Given entries Block Start

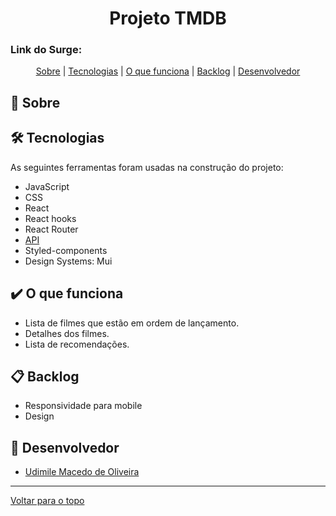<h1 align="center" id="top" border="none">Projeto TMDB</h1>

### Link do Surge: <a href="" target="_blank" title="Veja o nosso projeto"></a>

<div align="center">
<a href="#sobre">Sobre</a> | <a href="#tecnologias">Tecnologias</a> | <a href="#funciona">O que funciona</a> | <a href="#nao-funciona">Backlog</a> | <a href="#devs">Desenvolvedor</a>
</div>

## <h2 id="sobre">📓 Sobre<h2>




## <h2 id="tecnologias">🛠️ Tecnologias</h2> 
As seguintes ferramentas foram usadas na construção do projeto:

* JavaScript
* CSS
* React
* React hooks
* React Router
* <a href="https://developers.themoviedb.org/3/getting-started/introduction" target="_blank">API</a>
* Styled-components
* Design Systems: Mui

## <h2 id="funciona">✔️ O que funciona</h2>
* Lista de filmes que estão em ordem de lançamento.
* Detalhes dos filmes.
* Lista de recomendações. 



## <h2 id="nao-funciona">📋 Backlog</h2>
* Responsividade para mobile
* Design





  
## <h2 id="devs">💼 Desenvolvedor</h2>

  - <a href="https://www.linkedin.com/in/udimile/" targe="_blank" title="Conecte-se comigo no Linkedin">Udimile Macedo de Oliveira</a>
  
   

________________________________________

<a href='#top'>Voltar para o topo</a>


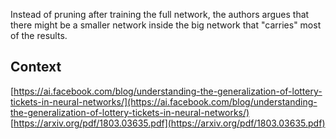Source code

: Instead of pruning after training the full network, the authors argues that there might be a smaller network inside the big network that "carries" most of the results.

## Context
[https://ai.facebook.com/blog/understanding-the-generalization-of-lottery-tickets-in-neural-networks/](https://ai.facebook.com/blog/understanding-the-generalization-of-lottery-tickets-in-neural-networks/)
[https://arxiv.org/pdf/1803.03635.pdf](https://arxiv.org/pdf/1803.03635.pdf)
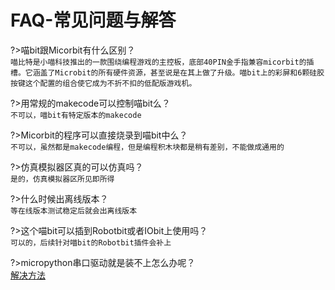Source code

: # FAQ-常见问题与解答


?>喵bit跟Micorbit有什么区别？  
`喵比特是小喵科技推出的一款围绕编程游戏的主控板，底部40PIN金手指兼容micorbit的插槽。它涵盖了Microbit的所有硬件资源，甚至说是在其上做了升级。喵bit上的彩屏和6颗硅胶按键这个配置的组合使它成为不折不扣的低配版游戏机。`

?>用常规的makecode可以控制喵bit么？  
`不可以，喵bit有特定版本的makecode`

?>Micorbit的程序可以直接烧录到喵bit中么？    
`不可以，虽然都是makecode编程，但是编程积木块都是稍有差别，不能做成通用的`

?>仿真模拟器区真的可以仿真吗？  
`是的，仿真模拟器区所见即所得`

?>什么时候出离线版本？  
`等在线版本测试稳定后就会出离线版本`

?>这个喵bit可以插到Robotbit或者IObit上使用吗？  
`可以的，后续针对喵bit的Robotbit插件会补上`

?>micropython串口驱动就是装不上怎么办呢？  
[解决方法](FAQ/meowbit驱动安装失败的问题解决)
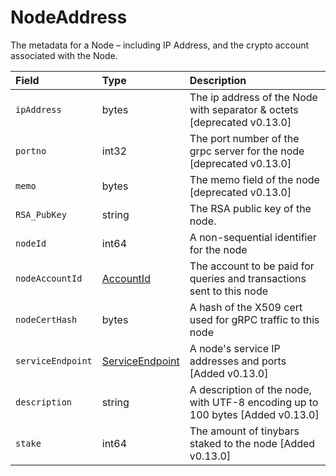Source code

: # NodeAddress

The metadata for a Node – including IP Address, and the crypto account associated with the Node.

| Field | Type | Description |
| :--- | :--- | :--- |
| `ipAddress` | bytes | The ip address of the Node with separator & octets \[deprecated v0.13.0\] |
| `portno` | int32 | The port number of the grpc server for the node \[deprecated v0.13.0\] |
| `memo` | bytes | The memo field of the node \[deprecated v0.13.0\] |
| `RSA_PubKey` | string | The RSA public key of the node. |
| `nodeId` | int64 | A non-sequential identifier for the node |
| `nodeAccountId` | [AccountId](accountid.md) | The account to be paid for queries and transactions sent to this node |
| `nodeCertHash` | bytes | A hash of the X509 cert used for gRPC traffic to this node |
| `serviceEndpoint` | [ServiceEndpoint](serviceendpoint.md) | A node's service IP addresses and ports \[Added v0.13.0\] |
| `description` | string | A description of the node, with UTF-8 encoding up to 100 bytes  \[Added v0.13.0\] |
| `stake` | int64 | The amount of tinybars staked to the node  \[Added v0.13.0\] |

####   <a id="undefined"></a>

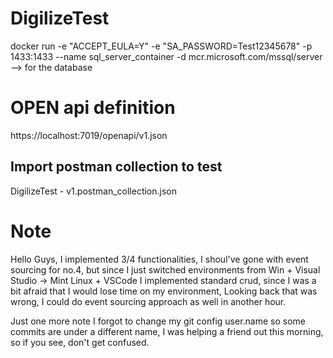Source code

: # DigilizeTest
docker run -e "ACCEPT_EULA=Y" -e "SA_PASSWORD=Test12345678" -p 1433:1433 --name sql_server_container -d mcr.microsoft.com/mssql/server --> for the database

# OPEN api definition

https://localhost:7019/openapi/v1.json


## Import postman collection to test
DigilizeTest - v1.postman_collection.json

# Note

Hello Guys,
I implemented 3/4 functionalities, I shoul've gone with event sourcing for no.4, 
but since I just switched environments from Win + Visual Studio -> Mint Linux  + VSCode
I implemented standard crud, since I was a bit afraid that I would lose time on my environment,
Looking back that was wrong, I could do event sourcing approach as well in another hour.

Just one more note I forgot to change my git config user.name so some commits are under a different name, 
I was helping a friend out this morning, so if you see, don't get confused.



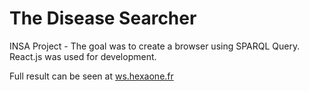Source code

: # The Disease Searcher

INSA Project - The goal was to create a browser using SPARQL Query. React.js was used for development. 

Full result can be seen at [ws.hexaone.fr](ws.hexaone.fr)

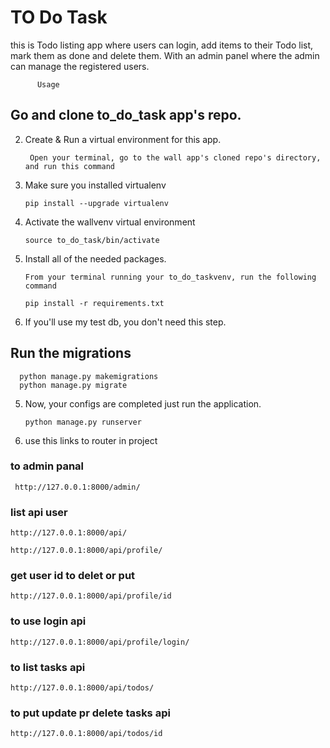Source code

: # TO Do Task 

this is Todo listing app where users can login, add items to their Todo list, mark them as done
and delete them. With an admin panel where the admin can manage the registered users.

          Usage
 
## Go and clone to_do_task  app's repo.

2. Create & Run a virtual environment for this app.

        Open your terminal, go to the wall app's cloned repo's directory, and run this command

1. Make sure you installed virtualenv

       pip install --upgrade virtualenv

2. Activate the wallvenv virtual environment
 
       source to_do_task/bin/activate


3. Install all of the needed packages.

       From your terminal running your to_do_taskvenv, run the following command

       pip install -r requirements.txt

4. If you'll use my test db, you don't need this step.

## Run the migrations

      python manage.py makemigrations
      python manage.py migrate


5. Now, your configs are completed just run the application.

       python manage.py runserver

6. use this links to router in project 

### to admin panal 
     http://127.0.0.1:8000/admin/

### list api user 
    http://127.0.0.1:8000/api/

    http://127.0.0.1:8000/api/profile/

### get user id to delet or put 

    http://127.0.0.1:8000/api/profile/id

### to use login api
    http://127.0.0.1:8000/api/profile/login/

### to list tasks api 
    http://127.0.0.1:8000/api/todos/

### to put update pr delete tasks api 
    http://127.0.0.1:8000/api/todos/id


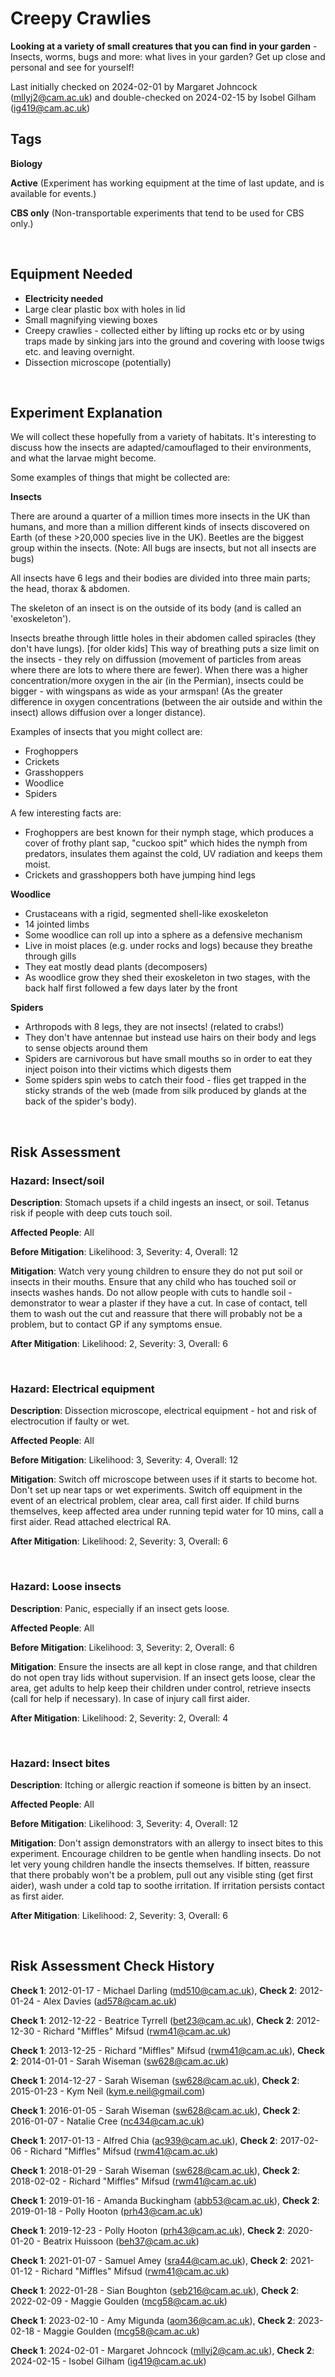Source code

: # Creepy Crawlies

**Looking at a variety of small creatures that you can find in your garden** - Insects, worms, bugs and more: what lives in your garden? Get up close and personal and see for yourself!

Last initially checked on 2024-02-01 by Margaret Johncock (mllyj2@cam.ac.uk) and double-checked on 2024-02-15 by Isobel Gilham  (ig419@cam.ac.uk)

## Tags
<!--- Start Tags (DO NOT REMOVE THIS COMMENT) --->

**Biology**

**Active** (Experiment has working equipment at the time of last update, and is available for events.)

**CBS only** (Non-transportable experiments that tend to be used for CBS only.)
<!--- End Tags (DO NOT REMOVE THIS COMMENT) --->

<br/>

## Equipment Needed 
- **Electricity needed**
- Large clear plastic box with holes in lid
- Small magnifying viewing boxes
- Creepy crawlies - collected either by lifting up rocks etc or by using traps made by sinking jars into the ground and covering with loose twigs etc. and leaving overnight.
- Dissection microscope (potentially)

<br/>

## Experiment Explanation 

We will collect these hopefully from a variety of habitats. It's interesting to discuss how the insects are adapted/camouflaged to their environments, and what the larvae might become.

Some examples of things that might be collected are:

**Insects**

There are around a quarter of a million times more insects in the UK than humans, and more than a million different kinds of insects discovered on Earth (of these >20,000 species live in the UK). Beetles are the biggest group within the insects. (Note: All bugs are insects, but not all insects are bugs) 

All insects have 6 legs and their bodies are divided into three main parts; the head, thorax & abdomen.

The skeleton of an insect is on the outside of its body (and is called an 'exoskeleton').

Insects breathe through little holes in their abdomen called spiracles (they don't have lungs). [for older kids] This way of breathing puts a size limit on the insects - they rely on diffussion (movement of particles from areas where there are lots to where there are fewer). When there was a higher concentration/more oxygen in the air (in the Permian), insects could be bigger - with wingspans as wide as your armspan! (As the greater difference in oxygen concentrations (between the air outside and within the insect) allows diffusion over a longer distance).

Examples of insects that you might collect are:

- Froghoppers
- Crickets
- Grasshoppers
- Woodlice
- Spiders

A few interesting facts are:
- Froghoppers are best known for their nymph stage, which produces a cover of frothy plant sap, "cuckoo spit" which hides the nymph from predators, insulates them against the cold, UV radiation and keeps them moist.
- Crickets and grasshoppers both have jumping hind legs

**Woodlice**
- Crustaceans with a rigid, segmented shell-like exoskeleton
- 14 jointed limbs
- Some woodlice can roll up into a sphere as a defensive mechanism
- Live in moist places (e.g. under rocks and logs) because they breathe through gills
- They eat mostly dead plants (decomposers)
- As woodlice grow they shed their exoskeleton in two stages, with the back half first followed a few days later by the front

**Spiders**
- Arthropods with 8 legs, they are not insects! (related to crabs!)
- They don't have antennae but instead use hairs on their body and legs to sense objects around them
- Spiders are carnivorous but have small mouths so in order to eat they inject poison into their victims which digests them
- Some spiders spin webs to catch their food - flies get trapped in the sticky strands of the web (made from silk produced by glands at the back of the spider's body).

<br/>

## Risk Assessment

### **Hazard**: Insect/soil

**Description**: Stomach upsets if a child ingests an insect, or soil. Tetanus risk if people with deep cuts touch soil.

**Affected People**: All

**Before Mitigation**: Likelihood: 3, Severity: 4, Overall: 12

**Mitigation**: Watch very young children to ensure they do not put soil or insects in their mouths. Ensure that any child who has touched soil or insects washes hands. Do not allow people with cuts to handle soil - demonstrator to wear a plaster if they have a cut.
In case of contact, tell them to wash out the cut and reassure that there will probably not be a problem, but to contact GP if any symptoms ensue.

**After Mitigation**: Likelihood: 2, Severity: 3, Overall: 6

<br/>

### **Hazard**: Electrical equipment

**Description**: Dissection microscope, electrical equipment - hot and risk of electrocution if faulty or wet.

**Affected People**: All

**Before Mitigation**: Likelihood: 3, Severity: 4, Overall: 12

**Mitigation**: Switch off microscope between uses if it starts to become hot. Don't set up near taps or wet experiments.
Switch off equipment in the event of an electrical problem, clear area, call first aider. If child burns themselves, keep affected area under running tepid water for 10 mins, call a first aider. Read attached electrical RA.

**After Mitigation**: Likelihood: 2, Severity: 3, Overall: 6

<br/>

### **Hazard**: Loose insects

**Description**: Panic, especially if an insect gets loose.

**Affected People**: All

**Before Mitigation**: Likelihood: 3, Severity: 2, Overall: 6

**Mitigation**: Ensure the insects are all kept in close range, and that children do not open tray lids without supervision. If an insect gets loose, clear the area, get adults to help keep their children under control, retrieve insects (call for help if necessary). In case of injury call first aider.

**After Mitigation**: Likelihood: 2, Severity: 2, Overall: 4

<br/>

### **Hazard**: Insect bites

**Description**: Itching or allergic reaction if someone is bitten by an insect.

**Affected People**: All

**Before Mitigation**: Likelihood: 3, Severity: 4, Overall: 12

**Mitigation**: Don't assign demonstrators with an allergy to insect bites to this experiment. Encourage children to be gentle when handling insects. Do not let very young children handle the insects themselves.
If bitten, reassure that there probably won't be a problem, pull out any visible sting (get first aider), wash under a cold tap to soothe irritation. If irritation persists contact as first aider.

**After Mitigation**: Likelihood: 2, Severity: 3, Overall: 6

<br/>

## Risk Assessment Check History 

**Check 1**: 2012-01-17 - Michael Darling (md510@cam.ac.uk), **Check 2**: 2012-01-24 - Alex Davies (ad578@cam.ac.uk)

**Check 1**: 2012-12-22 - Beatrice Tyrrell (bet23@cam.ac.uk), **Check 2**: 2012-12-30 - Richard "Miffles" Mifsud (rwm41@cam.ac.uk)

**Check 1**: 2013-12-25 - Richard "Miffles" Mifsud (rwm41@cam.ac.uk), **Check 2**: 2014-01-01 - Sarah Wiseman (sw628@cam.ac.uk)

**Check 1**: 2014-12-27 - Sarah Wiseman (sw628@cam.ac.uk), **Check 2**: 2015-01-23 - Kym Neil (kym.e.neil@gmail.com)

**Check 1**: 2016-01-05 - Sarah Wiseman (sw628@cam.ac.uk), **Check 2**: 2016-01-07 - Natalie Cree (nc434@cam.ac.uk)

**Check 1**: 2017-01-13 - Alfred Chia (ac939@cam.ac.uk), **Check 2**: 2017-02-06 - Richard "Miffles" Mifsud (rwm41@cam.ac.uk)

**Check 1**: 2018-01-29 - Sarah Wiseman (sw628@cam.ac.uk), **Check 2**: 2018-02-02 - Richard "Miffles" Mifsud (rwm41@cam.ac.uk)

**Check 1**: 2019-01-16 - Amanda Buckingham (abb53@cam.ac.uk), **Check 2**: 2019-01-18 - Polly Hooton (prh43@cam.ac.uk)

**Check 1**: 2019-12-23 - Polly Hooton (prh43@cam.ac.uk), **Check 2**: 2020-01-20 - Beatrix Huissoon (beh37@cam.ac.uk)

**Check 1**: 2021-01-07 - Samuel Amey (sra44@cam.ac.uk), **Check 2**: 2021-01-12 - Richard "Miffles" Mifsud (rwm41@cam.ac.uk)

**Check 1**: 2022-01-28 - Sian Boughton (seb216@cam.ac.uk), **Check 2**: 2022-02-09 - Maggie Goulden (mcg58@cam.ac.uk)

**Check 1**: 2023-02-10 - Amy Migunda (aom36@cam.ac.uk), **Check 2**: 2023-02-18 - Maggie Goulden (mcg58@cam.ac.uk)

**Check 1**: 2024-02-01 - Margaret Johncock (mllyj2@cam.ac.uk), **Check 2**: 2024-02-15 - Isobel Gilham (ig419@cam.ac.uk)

Given entries Block End

▶ **Exercise requirements**
Using the material above, gather every line that includes "COMMENT".

▶ **Answer section**
<!--- Start Tags (DO NOT REMOVE THIS COMMENT) --->
<!--- End Tags (DO NOT REMOVE THIS COMMENT) --->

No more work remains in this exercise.